The decision logic is straightforward: if all treated units start at the same time, use the classic estimator or the multi-period event study. If treatment timing varies, use Callaway-Sant’Anna (or Sun-Abraham if no never-treated group exists). Always run Bacon decomposition on TWFE results to check for contamination from forbidden comparisons. The diff-diff package also offers SyntheticDiD(), ImputationDiD(), and ContinuousDiD() for specialized settings, but the estimators above cover the vast majority of applied research.

Sensitivity analysis: HonestDiD

Every DiD analysis rests on parallel trends — but this assumption is fundamentally untestable for the post-treatment period. Pre-treatment trend tests (Section 6) check whether trends were parallel before treatment, but they cannot guarantee that trends would have remained parallel after treatment in the absence of the intervention. A new regulation might coincide with an economic downturn that affects treated regions differently, violating parallel trends even though pre-trends looked clean.

HonestDiD (Rambachan & Roth, 2023) addresses this problem directly. Instead of assuming parallel trends hold exactly, it bounds the degree of violation using a relative magnitudes restriction. Let $\delta_t = E[Y^0_t - Y^0_{t-1} \mid G = g] - E[Y^0_t - Y^0_{t-1} \mid G = \infty]$ denote the parallel trends violation at period $t$ — the difference in untreated outcome trends between the treated cohort and the never-treated group. HonestDiD constrains the post-treatment violations relative to the largest pre-treatment violation:

$$|\delta_t| \leq M \cdot \max_{t' < g} |\delta_{t'}|, \quad \text{for all } t \geq g$$

The parameter $M$ controls the degree of allowed departure. At $M = 0$, the method assumes perfect parallel trends ($\delta_t = 0$ for all post-treatment periods) and recovers the standard CI. As $M$ increases, it allows for progressively larger post-treatment violations, widening the robust CI. The breakdown value of $M$ is where the CI first includes zero — the point at which the treatment conclusion becomes fragile.

Think of $M$ as a stress test dial.

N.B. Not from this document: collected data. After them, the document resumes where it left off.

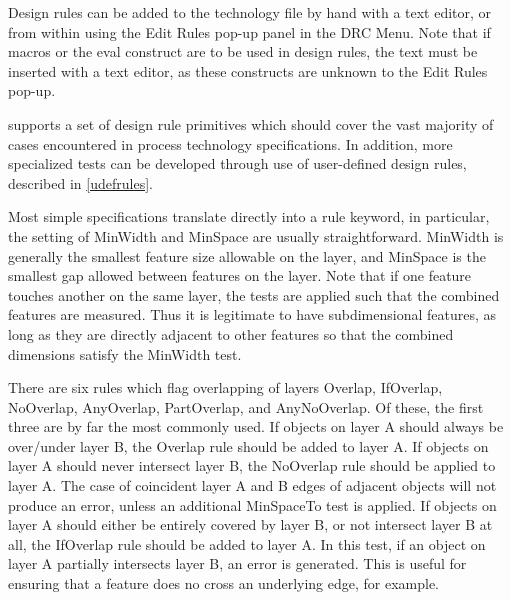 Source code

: Design rules can be added to the technology file by hand with a text
editor, or from within {\Xic} using the {\cb Edit Rules} pop-up panel in the
{\cb DRC Menu}.  Note that if macros or the {\et eval} construct are to be
used in design rules, the text must be inserted with a text editor, as
these constructs are unknown to the {\cb Edit Rules} pop-up.

{\Xic} supports a set of design rule primitives which should cover the vast
majority of cases encountered in process technology specifications. 
In addition, more specialized tests can be developed through use of
user-defined design rules, described in \ref{udefrules}.

Most simple specifications translate directly into a rule keyword, in
particular, the setting of {\et MinWidth} and {\et MinSpace} are
usually straightforward.  {\et MinWidth} is generally the smallest
feature size allowable on the layer, and {\et MinSpace} is the
smallest gap allowed between features on the layer.  Note that if one
feature touches another on the same layer, the tests are applied such
that the combined features are measured.  Thus it is legitimate to
have subdimensional features, as long as they are directly adjacent to
other features so that the combined dimensions satisfy the {\et
MinWidth} test.

There are six rules which flag overlapping of layers {\et Overlap},
{\et IfOverlap}, {\et NoOverlap}, {\et AnyOverlap}, {\et PartOverlap},
and {\et AnyNoOverlap}.  Of these, the first three are by far the most
commonly used.  If objects on layer A should always be over/under
layer B, the {\et Overlap} rule should be added to layer A.  If
objects on layer A should never intersect layer B, the {\et NoOverlap}
rule should be applied to layer A.  The case of coincident layer A and
B edges of adjacent objects will not produce an error, unless an
additional {\et MinSpaceTo} test is applied.  If objects on layer A
should either be entirely covered by layer B, or not intersect layer B
at all, the {\et IfOverlap} rule should be added to layer A.  In this
test, if an object on layer A partially intersects layer B, an error
is generated.  This is useful for ensuring that a feature does no
cross an underlying edge, for example.

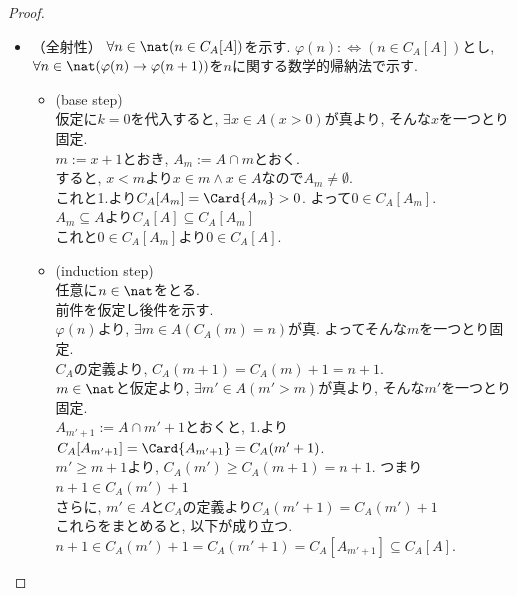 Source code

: \begin{proof}
\begin{itemize}
    \item[]\hspace{-0.5cm} （全射性）
        $\forall n \in \nat (n \in C_A[A])$を示す.
        $\varphi (n) :\Leftrightarrow (n \in C_A[A])$とし,
        $\forall n \in \nat (\varphi (n) \rightarrow \varphi (n+1))$を$n$に関する数学的帰納法で示す.
        \begin{itemize}
            \item[]\hspace{-0.5cm} (base step) \\
                仮定に$k=0$を代入すると,
                $\exists x \in A(x > 0)$が真より,
                そんな$x$を一つとり固定.\\
                $m := x + 1$とおき,
                $A_m := A \cap m$とおく.\\
                すると,
                $x < m$より$x \in m \land x \in A$なので$A_m \neq \emptyset$.\\
                これと1.より$C_A[A_m] = \Card{A_m} > 0$.
                よって$0 \in C_A[A_m].$\\
                $A_m \subseteq A$より$C_A[A] \subseteq C_A[A_m]$\\
                これと$0 \in C_A[A_m]$より$0 \in C_A[A]$.
            \item[]\hspace{-0.5cm} (induction step) \\
                任意に$n\in \nat$をとる.\\
                前件を仮定し後件を示す.\\
                $\varphi (n)$より,
                $\exists m \in A (C_A(m) = n)$が真.
                よってそんな$m$を一つとり固定.\\
                $C_A$の定義より,
                $C_A(m+1) = C_A(m) +1 = n+1$.\\
                $m \in \nat$と仮定より,
                $\exists m' \in A(m' > m)$が真より,
                そんな$m'$を一つとり固定.\\
                $A_{m'+1} := A \cap m'+1$とおくと,
                1.より$C_A[A_{m'+1}] = \Card{A_{m'+1}} = C_A(m'+1)$.\\
                $m' \geq m+1$より,
                $C_A(m') \geq C_A(m+1) = n+1$.
                つまり$n+1 \in C_A(m') + 1$\\
                さらに,
                $m' \in A$と$C_A$の定義より$C_A(m'+1) = C_A(m') + 1$\\
                これらをまとめると,
                以下が成り立つ.\\
                $n+1 \in  C_A(m') + 1 = C_A(m' + 1) = C_A[A_{m'+1}] \subseteq C_A[A]$. \qedhere
        \end{itemize}
\end{itemize}

\end{proof}
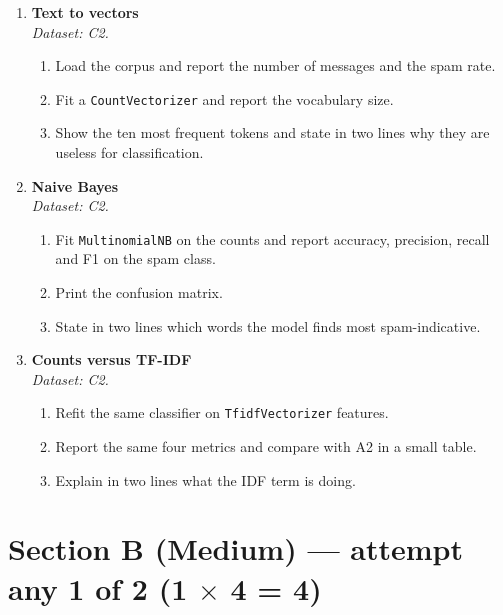 \documentclass[11pt,a4paper]{article}
\begin{document}
\begin{enumerate}[label=\textbf{A\arabic*.}, leftmargin=*]

  \item \textbf{Text to vectors} \\
    \emph{Dataset: C2.}
    \begin{enumerate}[label=(\alph*), leftmargin=*]
      \item Load the corpus and report the number of messages and the spam rate.
      \item Fit a \texttt{CountVectorizer} and report the vocabulary size.
      \item Show the ten most frequent tokens and state in two lines why they are useless for classification.
    \end{enumerate}

  \item \textbf{Naive Bayes} \\
    \emph{Dataset: C2.}
    \begin{enumerate}[label=(\alph*), leftmargin=*]
      \item Fit \texttt{MultinomialNB} on the counts and report accuracy, precision, recall and F1 on the spam class.
      \item Print the confusion matrix.
      \item State in two lines which words the model finds most spam-indicative.
    \end{enumerate}

  \item \textbf{Counts versus TF-IDF} \\
    \emph{Dataset: C2.}
    \begin{enumerate}[label=(\alph*), leftmargin=*]
      \item Refit the same classifier on \texttt{TfidfVectorizer} features.
      \item Report the same four metrics and compare with A2 in a small table.
      \item Explain in two lines what the IDF term is doing.
    \end{enumerate}

\end{enumerate}

\section*{Section B (Medium) --- attempt any 1 of 2 \quad (1 $\times$ 4 = 4)}
\end{document}
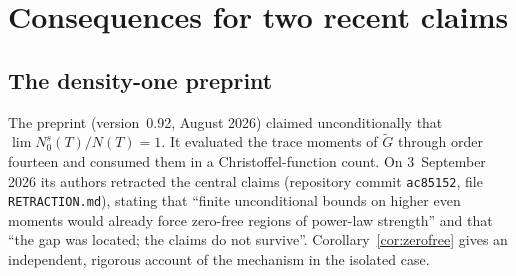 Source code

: \documentclass[reqno,11pt]{amsart}
\numberwithin{equation}{section}
\theoremstyle{plain}
\theoremstyle{remark}
\begin{document}
\section{Consequences for two recent claims}\label{s:claims}

\subsection{The density-one preprint}
The preprint \cite{YY26b} (version~0.92, August 2026) claimed unconditionally that
$\lim N_0^{s}(T)/N(T)=1$. It evaluated the trace moments of $\widetilde G$
through order fourteen and consumed them in a Christoffel-function count. On
3~September 2026 its authors retracted the central claims (repository commit
\texttt{ac85152}, file \texttt{RETRACTION.md}), stating that ``finite
unconditional bounds on higher even moments would already force zero-free
regions of power-law strength'' and that ``the gap was located; the claims do
not survive''. Corollary~\ref{cor:zerofree} gives an independent, rigorous
account of the mechanism in the isolated case.
\end{document}
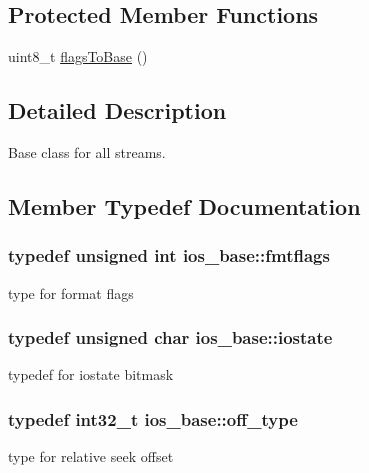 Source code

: \subsection*{Protected Member Functions}
\begin{DoxyCompactItemize}
\item 
uint8\+\_\+t \hyperlink{classios__base_a19ffb796cb95d3744d9bc7739939acf2}{flags\+To\+Base} ()
\end{DoxyCompactItemize}


\subsection{Detailed Description}
Base class for all streams. 

\subsection{Member Typedef Documentation}
\subsubsection[{\texorpdfstring{fmtflags}{fmtflags}}]{\setlength{\rightskip}{0pt plus 5cm}typedef unsigned int {\bf ios\+\_\+base\+::fmtflags}}\hypertarget{classios__base_ac9a54e52cef4f01ac0afd8ae896a3413}{}\label{classios__base_ac9a54e52cef4f01ac0afd8ae896a3413}
type for format flags 
\subsubsection[{\texorpdfstring{iostate}{iostate}}]{\setlength{\rightskip}{0pt plus 5cm}typedef unsigned char {\bf ios\+\_\+base\+::iostate}}\hypertarget{classios__base_aef19291eeae0f072ac42c6ba1fe3033c}{}\label{classios__base_aef19291eeae0f072ac42c6ba1fe3033c}
typedef for iostate bitmask 
\subsubsection[{\texorpdfstring{off\+\_\+type}{off_type}}]{\setlength{\rightskip}{0pt plus 5cm}typedef int32\+\_\+t {\bf ios\+\_\+base\+::off\+\_\+type}}\hypertarget{classios__base_a45de7cca0d01da781f4b886179c65c22}{}\label{classios__base_a45de7cca0d01da781f4b886179c65c22}
type for relative seek offset 
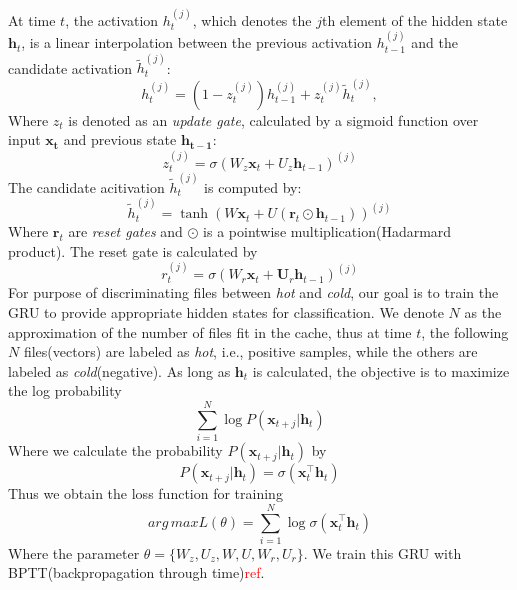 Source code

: \documentclass[conference]{IEEEtran}
\begin{document}
At time $t$, the activation $h_t^{(j)}$, which denotes the $j$th element of the hidden state $\mathbf{h}_t$, is a linear interpolation between the previous activation $h_{t-1}^{(j)}$ and the candidate activation $\tilde{h}_t^{(j)}$:
\begin{equation}
    h_t^{(j)} = (1-z_t^{(j)}) h_{t-1}^{(j)} + z_t^{(j)}\tilde{h}_t^{(j)},
\end{equation}
Where $z_t$ is denoted as an \textit{update gate}, calculated by a sigmoid function over input $\mathbf{x_t}$ and previous state $\mathbf{h_{t-1}}$:
\begin{equation}
z_t^{(j)} = \sigma(W_z \mathbf{x}_t + U_z \mathbf{h}_{t-1})^{(j)}
\end{equation}
The candidate acitivation $\tilde{h}_t^{(j)}$ is computed by:
\begin{equation}
    \tilde{h}_t^{(j)} = \tanh(W \mathbf{x}_t + U (\mathbf{r}_t \odot \mathbf{h}_{t-1}))^{(j)}
\end{equation}
Where $\mathbf{r}_t$ are \textit{reset gates} and $\odot$ is a pointwise multiplication(Hadarmard product).
The reset gate is calculated by
\begin{equation}
    r_t^{(j)} = \sigma(W_r \mathbf{x}_t + \mathbf{U}_r \mathbf{h}_{t-1})^{(j)}
\end{equation}
For purpose of discriminating files between \textit{hot} and \textit{cold}, 
our goal is to train the GRU to provide appropriate hidden states for classification. 
We denote $N$ as the approximation of the number of files fit in the cache,
thus at time $t$, the following $N$ files(vectors) are labeled as \textit{hot}, i.e., positive samples, 
while the others are labeled as \textit{cold}(negative).
As long as $\mathbf{h}_t$ is calculated, the objective is to maximize the log probability
\begin{equation}
    \label{eq.obj}
    \sum_{i=1}^N \log P(\mathbf{x}_{t+j}|\mathbf{h}_t)
\end{equation}
Where we calculate the probability $P(\mathbf{x}_{t+j}|\mathbf{h}_t)$ by
\begin{equation}
    P(\mathbf{x}_{t+j}|\mathbf{h}_t) = \sigma(\mathbf{x}^\top_t \mathbf{h}_t)
\end{equation}
Thus we obtain the loss function for training
\begin{equation}
    arg\,max L(\theta) = \sum_{i=1}^N \log \sigma(\mathbf{x}^\top_t \mathbf{h}_t)
\end{equation}
Where the parameter $\theta = \{W_z, U_z, W, U, W_r, U_r\}$.
We train this GRU with BPTT(backpropagation through time)\textcolor{red}{ref}.
\end{document}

Turning it up to $M = 1$ says: “The worst post-treatment violation could be as large as the worst thing we saw pre-treatment.” Turning it to $M = 5$ says: “The violation could be five times worse.” If the effect remains significant even at high $M$, the finding is genuinely robust.

M_values = [0.0, 0.5, 1.0, 1.5, 2.0, 3.0, 4.0, 5.0, 7.0, 10.0, 12.0, 15.0]
sensitivity = []
for M in M_values:
    honest = HonestDiD(method="relative_magnitude", M=M)
    hres = honest.fit(results_cs)
    sensitivity.append({
        "M": M,
        "ci_lb": hres.ci_lb,
        "ci_ub": hres.ci_ub,
        "significant": hres.ci_lb > 0,
    })
    print(f"M = {M:.1f}: CI = [{hres.ci_lb:.4f}, {hres.ci_ub:.4f}]"
          f"  {'significant' if hres.ci_lb > 0 else 'includes zero'}")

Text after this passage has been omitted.